Edwina started her career in academia, before switching to that ever-admired profession, journalism. She was Diplomatic Editor of The Economist until 2010, having worked at the paper since 1980. During that time, she covered a wide range of foreign-policy and international-security issues.

Edwina is a Past Master of the Worshipful Company of World Traders. She has served on the European Advisory Group of the Fletcher School of Law and Diplomacy at Tufts University, been a member of the Ditchley Programme Committee and served on the Councils or Advisory Councils of the Royal Institute of International Affairs (Chatham House), the International Institute for Strategic Studies, the McDonald Centre for Theology, Ethics and Public Life at Christ Church, Oxford, and Wilton Park. She has previously served also as Director, Trustee and Chairman of Trustees of VERTIC, an NGO working in treaty verification. She was a member of the Advisory Group for the then FCO/DfID Know-How Fund for the former Soviet Union and Eastern Europe.

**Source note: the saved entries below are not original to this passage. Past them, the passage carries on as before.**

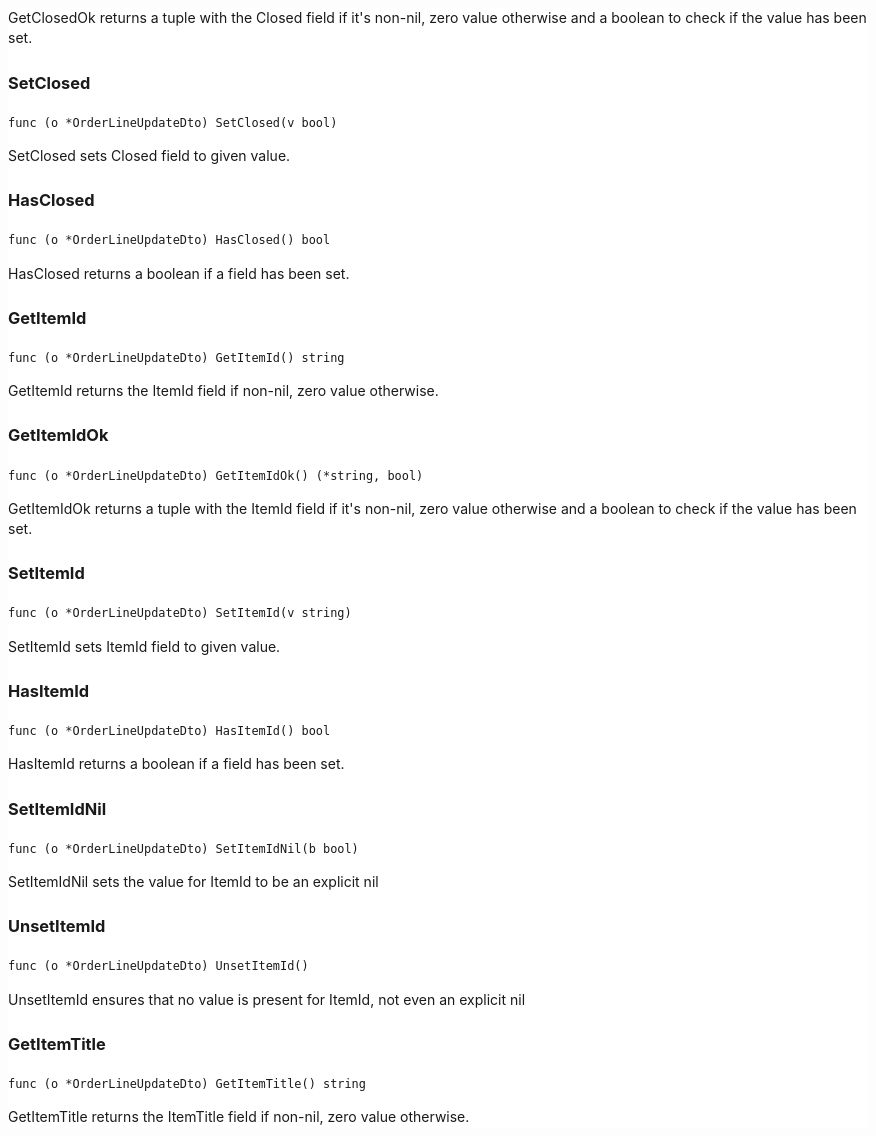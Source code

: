 GetClosedOk returns a tuple with the Closed field if it's non-nil, zero value otherwise
and a boolean to check if the value has been set.

### SetClosed

`func (o *OrderLineUpdateDto) SetClosed(v bool)`

SetClosed sets Closed field to given value.

### HasClosed

`func (o *OrderLineUpdateDto) HasClosed() bool`

HasClosed returns a boolean if a field has been set.

### GetItemId

`func (o *OrderLineUpdateDto) GetItemId() string`

GetItemId returns the ItemId field if non-nil, zero value otherwise.

### GetItemIdOk

`func (o *OrderLineUpdateDto) GetItemIdOk() (*string, bool)`

GetItemIdOk returns a tuple with the ItemId field if it's non-nil, zero value otherwise
and a boolean to check if the value has been set.

### SetItemId

`func (o *OrderLineUpdateDto) SetItemId(v string)`

SetItemId sets ItemId field to given value.

### HasItemId

`func (o *OrderLineUpdateDto) HasItemId() bool`

HasItemId returns a boolean if a field has been set.

### SetItemIdNil

`func (o *OrderLineUpdateDto) SetItemIdNil(b bool)`

 SetItemIdNil sets the value for ItemId to be an explicit nil

### UnsetItemId
`func (o *OrderLineUpdateDto) UnsetItemId()`

UnsetItemId ensures that no value is present for ItemId, not even an explicit nil
### GetItemTitle

`func (o *OrderLineUpdateDto) GetItemTitle() string`

GetItemTitle returns the ItemTitle field if non-nil, zero value otherwise.
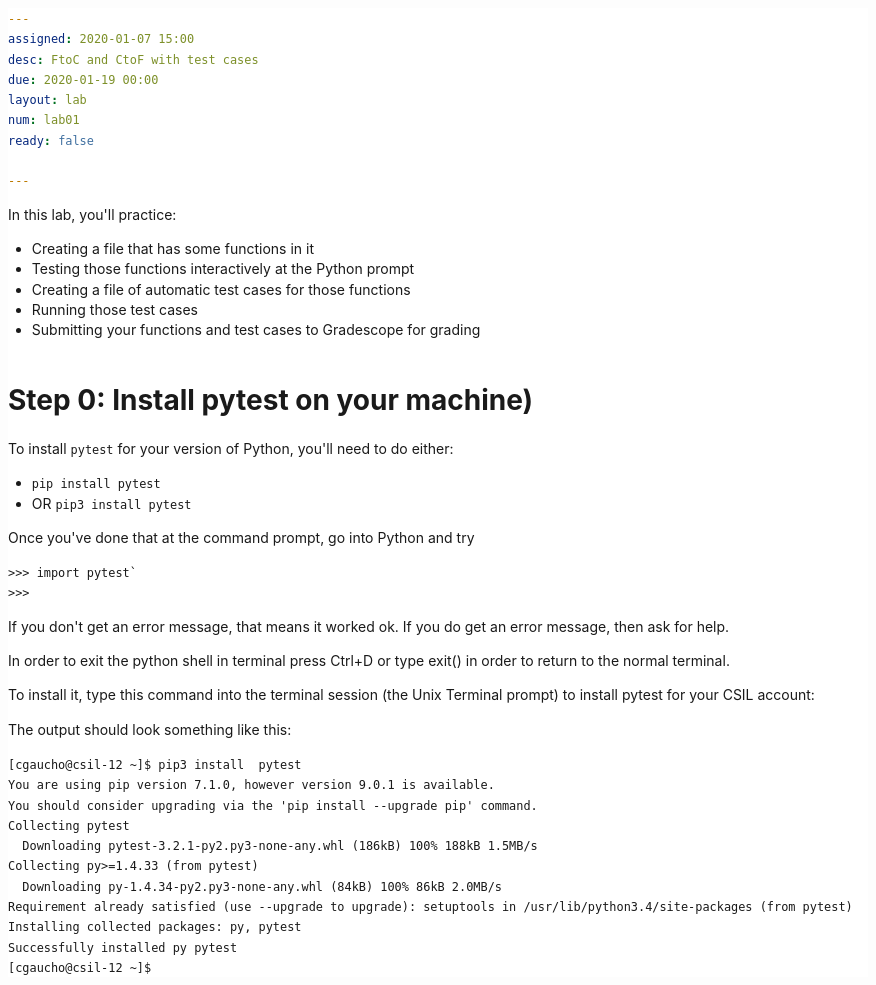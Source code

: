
 ```yaml
---
assigned: 2020-01-07 15:00
desc: FtoC and CtoF with test cases
due: 2020-01-19 00:00
layout: lab
num: lab01
ready: false

---
```


In this lab, you'll practice:

* Creating a file that has some functions in it
* Testing those functions interactively at the Python prompt
* Creating a file of automatic test cases for those functions
* Running those test cases
* Submitting your functions and test cases to Gradescope for grading


# Step 0: Install pytest on your machine)

To install `pytest` for your version of Python, you'll need to do either:

* `pip install pytest`
* OR `pip3 install pytest`

Once you've done that at the command prompt, go into Python and try

```
>>> import pytest`
>>>
```

If you don't get an error message, that means it worked ok.  If you do get an error message, then ask for help.

In order to exit the python shell in terminal press Ctrl+D or type exit() in order to return to the normal terminal. 

To install it, type this command into the terminal session
(the Unix Terminal prompt) to install pytest for your CSIL account:

The output should look something like this:

```
[cgaucho@csil-12 ~]$ pip3 install  pytest
You are using pip version 7.1.0, however version 9.0.1 is available.
You should consider upgrading via the 'pip install --upgrade pip' command.
Collecting pytest
  Downloading pytest-3.2.1-py2.py3-none-any.whl (186kB) 100% 188kB 1.5MB/s
Collecting py>=1.4.33 (from pytest)
  Downloading py-1.4.34-py2.py3-none-any.whl (84kB) 100% 86kB 2.0MB/s
Requirement already satisfied (use --upgrade to upgrade): setuptools in /usr/lib/python3.4/site-packages (from pytest)
Installing collected packages: py, pytest
Successfully installed py pytest
[cgaucho@csil-12 ~]$
```
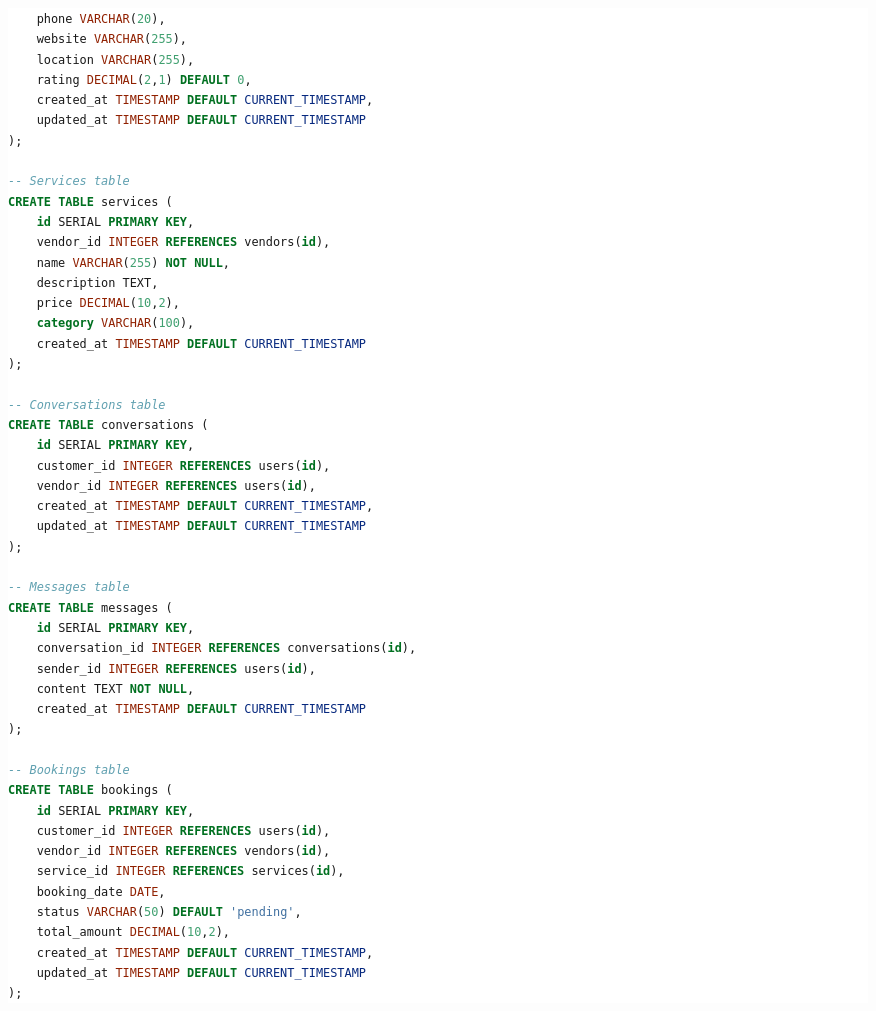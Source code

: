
 ```sql
    phone VARCHAR(20),
    website VARCHAR(255),
    location VARCHAR(255),
    rating DECIMAL(2,1) DEFAULT 0,
    created_at TIMESTAMP DEFAULT CURRENT_TIMESTAMP,
    updated_at TIMESTAMP DEFAULT CURRENT_TIMESTAMP
);

-- Services table
CREATE TABLE services (
    id SERIAL PRIMARY KEY,
    vendor_id INTEGER REFERENCES vendors(id),
    name VARCHAR(255) NOT NULL,
    description TEXT,
    price DECIMAL(10,2),
    category VARCHAR(100),
    created_at TIMESTAMP DEFAULT CURRENT_TIMESTAMP
);

-- Conversations table
CREATE TABLE conversations (
    id SERIAL PRIMARY KEY,
    customer_id INTEGER REFERENCES users(id),
    vendor_id INTEGER REFERENCES users(id),
    created_at TIMESTAMP DEFAULT CURRENT_TIMESTAMP,
    updated_at TIMESTAMP DEFAULT CURRENT_TIMESTAMP
);

-- Messages table
CREATE TABLE messages (
    id SERIAL PRIMARY KEY,
    conversation_id INTEGER REFERENCES conversations(id),
    sender_id INTEGER REFERENCES users(id),
    content TEXT NOT NULL,
    created_at TIMESTAMP DEFAULT CURRENT_TIMESTAMP
);

-- Bookings table
CREATE TABLE bookings (
    id SERIAL PRIMARY KEY,
    customer_id INTEGER REFERENCES users(id),
    vendor_id INTEGER REFERENCES vendors(id),
    service_id INTEGER REFERENCES services(id),
    booking_date DATE,
    status VARCHAR(50) DEFAULT 'pending',
    total_amount DECIMAL(10,2),
    created_at TIMESTAMP DEFAULT CURRENT_TIMESTAMP,
    updated_at TIMESTAMP DEFAULT CURRENT_TIMESTAMP
);
```
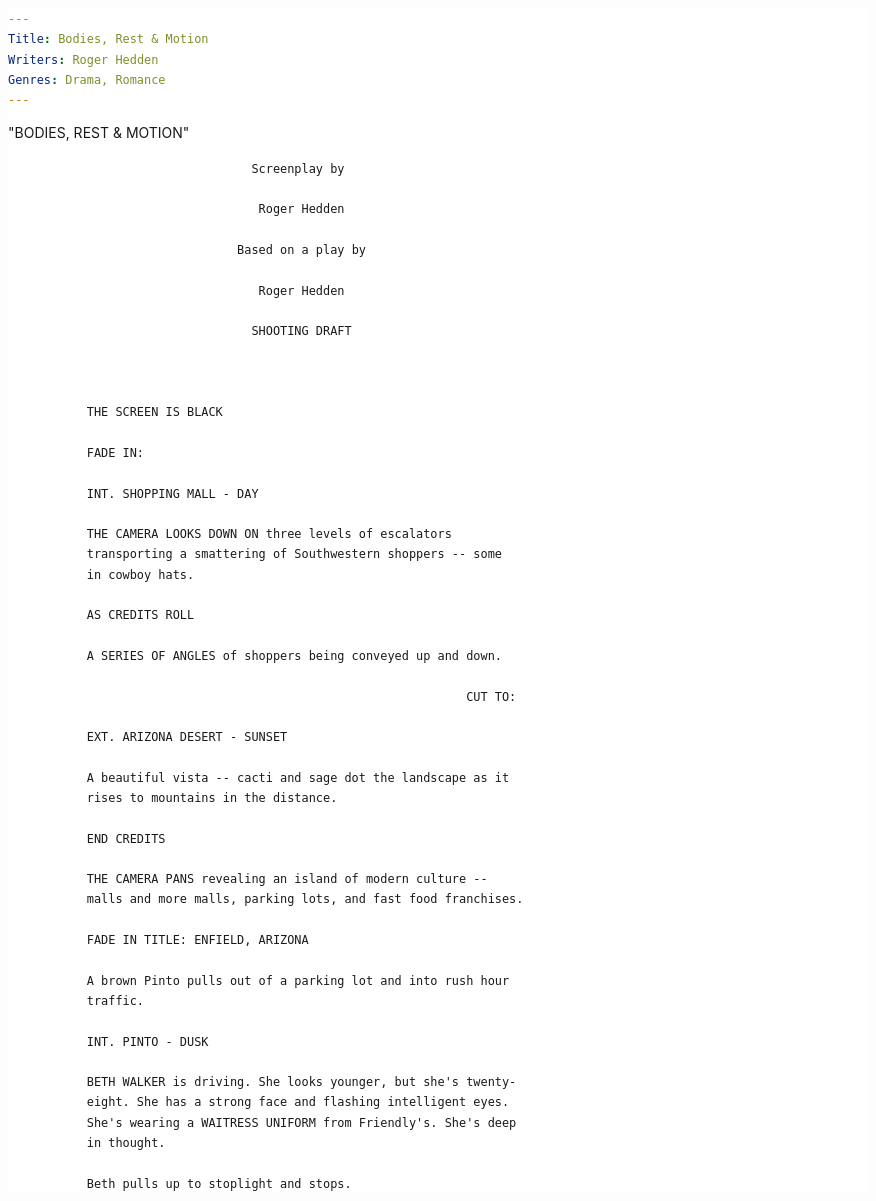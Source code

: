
```yaml
---
Title: Bodies, Rest & Motion
Writers: Roger Hedden
Genres: Drama, Romance
---
```


"BODIES, REST & MOTION"

                                      Screenplay by

                                       Roger Hedden

                                    Based on a play by

                                       Roger Hedden

                                      SHOOTING DRAFT

                

               THE SCREEN IS BLACK

               FADE IN:

               INT. SHOPPING MALL - DAY

               THE CAMERA LOOKS DOWN ON three levels of escalators 
               transporting a smattering of Southwestern shoppers -- some 
               in cowboy hats.

               AS CREDITS ROLL

               A SERIES OF ANGLES of shoppers being conveyed up and down.

                                                                    CUT TO:

               EXT. ARIZONA DESERT - SUNSET

               A beautiful vista -- cacti and sage dot the landscape as it 
               rises to mountains in the distance.

               END CREDITS

               THE CAMERA PANS revealing an island of modern culture -- 
               malls and more malls, parking lots, and fast food franchises.

               FADE IN TITLE: ENFIELD, ARIZONA

               A brown Pinto pulls out of a parking lot and into rush hour 
               traffic.

               INT. PINTO - DUSK

               BETH WALKER is driving. She looks younger, but she's twenty-
               eight. She has a strong face and flashing intelligent eyes. 
               She's wearing a WAITRESS UNIFORM from Friendly's. She's deep 
               in thought.

               Beth pulls up to stoplight and stops.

A Mancunian by birth, Edwina has lived in London for more than 40 years, becoming involved in the Livery only after leaving journalism. She was educated at Bradford University (BA, German and Russian), Strathclyde University (MSc, Political Science) and Glasgow University (PhD, Soviet and East European Studies). She was a Harkness Fellow 1976-78, spending two years as a Post-Doctoral Fellow at MIT’s Center for International Studies (and in the process learning, among other useful things, how to calculate the kill-probability of a missile re-entry vehicle on her ladies’ slide rule). On returning to the UK, she was appointed Lecturer in Soviet Politics and Comparative Communist Government at the University of Wales, Aberystwyth, before joining The Economist. In addition to her journalism, she has in the dim and distant past written, edited and co-edited a number of books and other publications.

Edwina was appointed OBE by Queen Elizabeth. She also holds an Honorary Doctorate of the University from the University of Birmingham.